FSL is a pure-play BPO operating in the BFSI (banking, financial services and insurance), telecom and media and healthcare space.

Having been taken over by RP-Sanjiv Goenka in October 2012, FSL reduced its borrowings from $400 million (approximately ₹2,400 crore) to $114 million (₹680 crore) as of March 31, 2014. The debt-to-equity ratio stands at a healthy 0.3 to 1.

Chairman Sanjiv Goenka told a press conference that the company is aiming to repay another $45 million (₹270 core) loan by this fiscal year-end.

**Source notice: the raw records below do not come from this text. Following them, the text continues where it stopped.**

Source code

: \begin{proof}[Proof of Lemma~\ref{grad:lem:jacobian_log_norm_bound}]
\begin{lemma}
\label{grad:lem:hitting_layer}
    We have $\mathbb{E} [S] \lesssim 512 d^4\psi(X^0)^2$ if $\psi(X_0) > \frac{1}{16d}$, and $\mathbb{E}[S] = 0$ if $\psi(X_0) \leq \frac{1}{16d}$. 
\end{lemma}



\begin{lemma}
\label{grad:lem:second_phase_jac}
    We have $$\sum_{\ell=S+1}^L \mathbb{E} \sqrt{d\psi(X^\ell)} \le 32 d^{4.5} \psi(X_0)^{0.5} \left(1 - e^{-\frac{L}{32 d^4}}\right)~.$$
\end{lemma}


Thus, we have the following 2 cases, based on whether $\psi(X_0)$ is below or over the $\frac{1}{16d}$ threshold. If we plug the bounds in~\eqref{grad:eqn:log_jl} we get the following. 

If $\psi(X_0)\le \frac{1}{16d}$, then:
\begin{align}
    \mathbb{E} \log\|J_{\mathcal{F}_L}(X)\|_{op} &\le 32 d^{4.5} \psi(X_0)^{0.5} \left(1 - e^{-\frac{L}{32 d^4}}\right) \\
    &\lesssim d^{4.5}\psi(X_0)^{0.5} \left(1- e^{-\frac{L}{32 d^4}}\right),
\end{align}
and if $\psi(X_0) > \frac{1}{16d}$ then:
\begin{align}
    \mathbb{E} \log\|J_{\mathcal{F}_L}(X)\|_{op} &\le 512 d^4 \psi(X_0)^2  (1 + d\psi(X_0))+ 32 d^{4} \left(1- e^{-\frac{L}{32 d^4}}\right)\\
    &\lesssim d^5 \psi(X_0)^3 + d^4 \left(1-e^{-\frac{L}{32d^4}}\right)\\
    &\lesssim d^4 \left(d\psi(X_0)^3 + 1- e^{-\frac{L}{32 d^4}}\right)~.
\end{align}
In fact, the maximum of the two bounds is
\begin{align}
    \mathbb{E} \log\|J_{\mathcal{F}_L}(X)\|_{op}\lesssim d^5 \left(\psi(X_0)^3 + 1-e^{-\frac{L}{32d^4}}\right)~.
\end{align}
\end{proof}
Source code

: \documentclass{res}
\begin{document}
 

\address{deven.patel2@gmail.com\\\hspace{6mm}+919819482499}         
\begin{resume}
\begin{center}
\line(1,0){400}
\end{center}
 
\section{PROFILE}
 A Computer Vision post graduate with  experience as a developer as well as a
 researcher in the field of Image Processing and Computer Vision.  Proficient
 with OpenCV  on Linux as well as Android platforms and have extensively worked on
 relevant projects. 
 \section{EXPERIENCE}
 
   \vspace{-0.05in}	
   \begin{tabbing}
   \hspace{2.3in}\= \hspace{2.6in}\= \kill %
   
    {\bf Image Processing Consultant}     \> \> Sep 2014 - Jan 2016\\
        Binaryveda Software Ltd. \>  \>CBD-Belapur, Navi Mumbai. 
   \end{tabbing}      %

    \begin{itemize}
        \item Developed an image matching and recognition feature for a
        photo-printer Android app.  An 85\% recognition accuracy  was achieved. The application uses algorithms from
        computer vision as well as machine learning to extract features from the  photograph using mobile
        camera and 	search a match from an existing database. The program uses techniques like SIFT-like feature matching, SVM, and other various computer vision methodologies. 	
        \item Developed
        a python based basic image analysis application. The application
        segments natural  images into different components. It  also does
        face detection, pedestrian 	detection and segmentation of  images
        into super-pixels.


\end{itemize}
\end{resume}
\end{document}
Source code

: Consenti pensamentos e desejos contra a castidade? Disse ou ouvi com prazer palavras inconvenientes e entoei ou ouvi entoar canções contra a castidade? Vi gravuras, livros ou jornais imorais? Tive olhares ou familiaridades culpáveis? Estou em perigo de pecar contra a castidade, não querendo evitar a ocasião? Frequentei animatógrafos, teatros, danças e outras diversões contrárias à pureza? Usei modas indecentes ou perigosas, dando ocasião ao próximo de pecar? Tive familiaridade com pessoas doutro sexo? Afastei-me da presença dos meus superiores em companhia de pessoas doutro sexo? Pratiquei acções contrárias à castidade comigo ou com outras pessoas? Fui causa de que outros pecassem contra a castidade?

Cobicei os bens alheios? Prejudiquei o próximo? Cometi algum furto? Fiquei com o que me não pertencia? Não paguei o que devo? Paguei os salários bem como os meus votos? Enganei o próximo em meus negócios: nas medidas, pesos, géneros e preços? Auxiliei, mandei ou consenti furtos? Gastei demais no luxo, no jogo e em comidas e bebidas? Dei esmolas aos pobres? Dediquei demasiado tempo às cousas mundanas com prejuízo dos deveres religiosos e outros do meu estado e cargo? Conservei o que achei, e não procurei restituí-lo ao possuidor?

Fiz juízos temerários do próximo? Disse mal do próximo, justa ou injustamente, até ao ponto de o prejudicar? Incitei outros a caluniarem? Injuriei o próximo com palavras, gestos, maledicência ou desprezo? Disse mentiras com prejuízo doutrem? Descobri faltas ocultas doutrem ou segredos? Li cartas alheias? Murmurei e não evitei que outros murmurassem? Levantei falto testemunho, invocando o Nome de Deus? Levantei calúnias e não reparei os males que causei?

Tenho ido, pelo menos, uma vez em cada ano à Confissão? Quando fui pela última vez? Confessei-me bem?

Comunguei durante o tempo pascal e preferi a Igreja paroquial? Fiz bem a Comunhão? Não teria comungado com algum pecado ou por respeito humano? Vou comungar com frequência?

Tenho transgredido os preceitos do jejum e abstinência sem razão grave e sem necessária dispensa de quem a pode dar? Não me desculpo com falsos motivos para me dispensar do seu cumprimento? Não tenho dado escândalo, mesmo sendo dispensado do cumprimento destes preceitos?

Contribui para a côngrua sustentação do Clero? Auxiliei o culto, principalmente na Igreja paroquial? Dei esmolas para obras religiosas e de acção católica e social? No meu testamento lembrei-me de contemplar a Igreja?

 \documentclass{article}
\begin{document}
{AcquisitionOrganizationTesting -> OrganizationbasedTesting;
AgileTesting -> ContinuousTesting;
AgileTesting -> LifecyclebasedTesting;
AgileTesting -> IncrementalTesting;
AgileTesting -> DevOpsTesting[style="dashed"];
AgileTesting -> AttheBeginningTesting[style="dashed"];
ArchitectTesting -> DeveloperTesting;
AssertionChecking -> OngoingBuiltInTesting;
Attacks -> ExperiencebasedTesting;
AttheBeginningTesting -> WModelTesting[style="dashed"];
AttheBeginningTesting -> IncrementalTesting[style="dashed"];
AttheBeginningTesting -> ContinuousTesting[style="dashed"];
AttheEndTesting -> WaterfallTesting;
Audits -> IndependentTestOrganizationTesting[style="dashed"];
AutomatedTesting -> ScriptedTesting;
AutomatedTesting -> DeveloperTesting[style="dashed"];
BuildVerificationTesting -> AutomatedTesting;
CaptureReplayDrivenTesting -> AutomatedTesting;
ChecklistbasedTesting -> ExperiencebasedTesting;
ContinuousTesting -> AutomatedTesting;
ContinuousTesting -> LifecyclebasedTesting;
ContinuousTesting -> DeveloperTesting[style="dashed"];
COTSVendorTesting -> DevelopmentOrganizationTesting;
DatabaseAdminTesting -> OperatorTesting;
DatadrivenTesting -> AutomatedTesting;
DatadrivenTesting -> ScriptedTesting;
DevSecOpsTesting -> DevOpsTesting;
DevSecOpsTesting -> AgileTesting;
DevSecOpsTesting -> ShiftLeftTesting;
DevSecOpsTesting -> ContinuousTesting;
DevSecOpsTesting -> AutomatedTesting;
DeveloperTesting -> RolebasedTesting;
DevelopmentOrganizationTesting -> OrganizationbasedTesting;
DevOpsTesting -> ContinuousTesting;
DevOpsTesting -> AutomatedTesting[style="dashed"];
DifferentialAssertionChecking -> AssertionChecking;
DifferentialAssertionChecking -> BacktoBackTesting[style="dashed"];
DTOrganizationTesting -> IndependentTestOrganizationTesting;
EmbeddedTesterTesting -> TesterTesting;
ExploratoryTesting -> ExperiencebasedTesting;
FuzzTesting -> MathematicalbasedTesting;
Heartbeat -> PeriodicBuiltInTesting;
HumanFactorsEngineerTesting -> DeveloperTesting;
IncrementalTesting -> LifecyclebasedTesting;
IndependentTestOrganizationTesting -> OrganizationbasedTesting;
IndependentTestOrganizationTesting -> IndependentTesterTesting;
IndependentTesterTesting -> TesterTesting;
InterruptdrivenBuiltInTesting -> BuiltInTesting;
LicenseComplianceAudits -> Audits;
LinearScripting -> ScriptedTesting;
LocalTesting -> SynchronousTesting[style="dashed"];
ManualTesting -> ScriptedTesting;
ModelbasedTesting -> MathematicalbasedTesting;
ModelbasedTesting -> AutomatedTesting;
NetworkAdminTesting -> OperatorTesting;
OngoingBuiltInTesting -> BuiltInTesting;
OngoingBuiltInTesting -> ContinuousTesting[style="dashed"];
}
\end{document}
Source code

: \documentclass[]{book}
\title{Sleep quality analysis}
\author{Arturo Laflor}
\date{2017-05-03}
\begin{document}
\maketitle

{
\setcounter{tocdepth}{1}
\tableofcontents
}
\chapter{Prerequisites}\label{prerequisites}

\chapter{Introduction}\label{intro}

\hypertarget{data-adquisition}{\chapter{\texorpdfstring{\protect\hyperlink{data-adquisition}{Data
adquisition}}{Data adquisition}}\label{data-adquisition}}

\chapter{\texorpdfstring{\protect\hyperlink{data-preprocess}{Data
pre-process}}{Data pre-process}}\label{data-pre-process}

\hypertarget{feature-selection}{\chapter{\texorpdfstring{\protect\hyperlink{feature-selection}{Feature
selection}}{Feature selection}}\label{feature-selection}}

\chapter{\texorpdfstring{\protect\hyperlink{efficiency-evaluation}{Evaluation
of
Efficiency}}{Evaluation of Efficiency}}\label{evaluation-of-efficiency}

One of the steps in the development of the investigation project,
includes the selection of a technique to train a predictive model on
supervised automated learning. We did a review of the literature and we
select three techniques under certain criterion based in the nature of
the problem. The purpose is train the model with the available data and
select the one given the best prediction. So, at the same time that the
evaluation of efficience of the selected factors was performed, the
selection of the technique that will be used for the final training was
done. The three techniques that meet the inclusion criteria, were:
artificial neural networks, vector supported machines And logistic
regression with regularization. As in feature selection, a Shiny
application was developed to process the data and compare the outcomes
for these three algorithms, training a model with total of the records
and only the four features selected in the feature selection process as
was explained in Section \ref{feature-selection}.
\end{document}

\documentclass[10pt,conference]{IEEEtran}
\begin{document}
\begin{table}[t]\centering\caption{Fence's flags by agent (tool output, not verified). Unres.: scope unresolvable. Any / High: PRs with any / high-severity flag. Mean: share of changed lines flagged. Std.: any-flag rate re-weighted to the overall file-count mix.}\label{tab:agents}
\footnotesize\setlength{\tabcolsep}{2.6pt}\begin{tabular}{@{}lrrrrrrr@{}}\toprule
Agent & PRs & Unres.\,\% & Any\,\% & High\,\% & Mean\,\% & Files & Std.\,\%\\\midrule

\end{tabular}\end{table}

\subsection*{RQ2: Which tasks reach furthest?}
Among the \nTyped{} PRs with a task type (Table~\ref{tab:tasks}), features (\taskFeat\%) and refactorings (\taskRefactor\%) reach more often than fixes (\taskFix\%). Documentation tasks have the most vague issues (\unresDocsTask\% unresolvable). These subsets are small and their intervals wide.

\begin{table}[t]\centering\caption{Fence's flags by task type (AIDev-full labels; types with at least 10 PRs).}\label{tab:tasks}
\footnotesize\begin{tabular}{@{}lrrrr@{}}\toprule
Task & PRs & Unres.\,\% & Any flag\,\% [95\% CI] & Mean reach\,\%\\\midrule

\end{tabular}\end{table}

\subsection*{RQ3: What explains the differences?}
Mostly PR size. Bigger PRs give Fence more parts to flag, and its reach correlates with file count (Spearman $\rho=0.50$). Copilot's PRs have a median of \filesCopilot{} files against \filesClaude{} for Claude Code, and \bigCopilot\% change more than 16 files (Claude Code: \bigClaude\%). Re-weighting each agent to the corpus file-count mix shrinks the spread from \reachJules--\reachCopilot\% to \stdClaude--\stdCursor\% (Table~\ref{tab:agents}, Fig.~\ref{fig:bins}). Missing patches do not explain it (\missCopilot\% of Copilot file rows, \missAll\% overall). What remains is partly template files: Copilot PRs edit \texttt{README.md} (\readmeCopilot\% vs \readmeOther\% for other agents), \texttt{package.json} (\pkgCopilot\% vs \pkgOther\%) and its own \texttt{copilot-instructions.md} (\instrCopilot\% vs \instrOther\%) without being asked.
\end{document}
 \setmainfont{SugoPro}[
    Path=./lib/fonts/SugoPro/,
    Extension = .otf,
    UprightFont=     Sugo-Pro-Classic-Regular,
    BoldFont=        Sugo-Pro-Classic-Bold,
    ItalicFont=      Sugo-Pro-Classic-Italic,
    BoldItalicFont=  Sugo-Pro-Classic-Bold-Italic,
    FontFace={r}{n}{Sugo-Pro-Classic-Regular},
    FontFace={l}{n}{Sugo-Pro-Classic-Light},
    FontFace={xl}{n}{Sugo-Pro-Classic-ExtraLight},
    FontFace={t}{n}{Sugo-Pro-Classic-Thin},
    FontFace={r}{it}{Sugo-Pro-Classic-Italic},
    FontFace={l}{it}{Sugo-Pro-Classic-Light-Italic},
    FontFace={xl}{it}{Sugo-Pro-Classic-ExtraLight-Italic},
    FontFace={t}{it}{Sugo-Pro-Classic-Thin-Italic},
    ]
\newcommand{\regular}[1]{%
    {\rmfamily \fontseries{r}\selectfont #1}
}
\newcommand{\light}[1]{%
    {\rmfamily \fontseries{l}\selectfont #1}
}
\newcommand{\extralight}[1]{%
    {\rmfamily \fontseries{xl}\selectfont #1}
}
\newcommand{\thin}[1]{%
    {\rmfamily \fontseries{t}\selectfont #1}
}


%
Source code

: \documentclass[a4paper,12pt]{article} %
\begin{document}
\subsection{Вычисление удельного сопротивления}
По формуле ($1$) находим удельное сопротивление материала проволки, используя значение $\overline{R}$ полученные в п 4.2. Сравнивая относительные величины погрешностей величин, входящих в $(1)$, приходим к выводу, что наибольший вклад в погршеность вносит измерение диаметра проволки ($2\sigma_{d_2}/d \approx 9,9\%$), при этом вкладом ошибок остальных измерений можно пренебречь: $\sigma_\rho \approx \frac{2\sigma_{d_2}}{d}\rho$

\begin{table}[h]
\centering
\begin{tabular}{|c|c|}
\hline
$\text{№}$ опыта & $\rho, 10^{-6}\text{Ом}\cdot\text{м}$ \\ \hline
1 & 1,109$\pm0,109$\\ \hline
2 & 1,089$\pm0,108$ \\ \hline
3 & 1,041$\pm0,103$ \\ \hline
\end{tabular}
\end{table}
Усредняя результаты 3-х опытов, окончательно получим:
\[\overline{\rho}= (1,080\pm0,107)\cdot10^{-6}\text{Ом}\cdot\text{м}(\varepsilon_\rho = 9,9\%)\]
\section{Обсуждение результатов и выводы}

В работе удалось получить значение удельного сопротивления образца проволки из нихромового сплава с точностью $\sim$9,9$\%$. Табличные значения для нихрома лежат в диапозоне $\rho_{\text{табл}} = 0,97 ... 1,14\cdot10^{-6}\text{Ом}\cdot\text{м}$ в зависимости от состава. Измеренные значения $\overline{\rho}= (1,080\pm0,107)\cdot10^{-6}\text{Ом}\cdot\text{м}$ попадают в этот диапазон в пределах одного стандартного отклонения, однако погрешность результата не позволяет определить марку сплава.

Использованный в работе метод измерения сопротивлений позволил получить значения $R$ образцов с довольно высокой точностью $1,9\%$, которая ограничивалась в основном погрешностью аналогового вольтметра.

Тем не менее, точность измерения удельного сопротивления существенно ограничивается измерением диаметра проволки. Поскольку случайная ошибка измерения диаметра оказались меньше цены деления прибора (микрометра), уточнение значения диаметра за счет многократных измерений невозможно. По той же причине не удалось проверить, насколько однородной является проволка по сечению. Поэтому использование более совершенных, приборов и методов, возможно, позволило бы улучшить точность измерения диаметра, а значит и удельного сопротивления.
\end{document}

“We are exploring possibilities of making early repayments. Negotiations are on,” he said.

Goenka indicated that he would be looking forward to more acquisitions in the IT space.

“But there are no immediate plans,” he said, adding that any acquisition would be through Firstsource only. The IT vertical is expected to contribute nearly 25 to 30 per cent of the revenues of the RP-Sanjiv Goenka Group in FY-15.

According to Goenka, FSL has scripted a turnaround with a growth in revenue and improving EBITDA (earnings before income tax, depreciation and amortisation ) margins. The sales pipeline, too, has seen 33 per cent growth.

“Our focus is on the bottomline and we are hopeful of seeing good growth this fiscal year too. We are also pruning loss-making accounts,” he added.

Other restructuring that the company may undertake is to look for low-cost delivery centres and manpower reorganisation. “Restructuring is an on-going process. But we are almost through,” he said.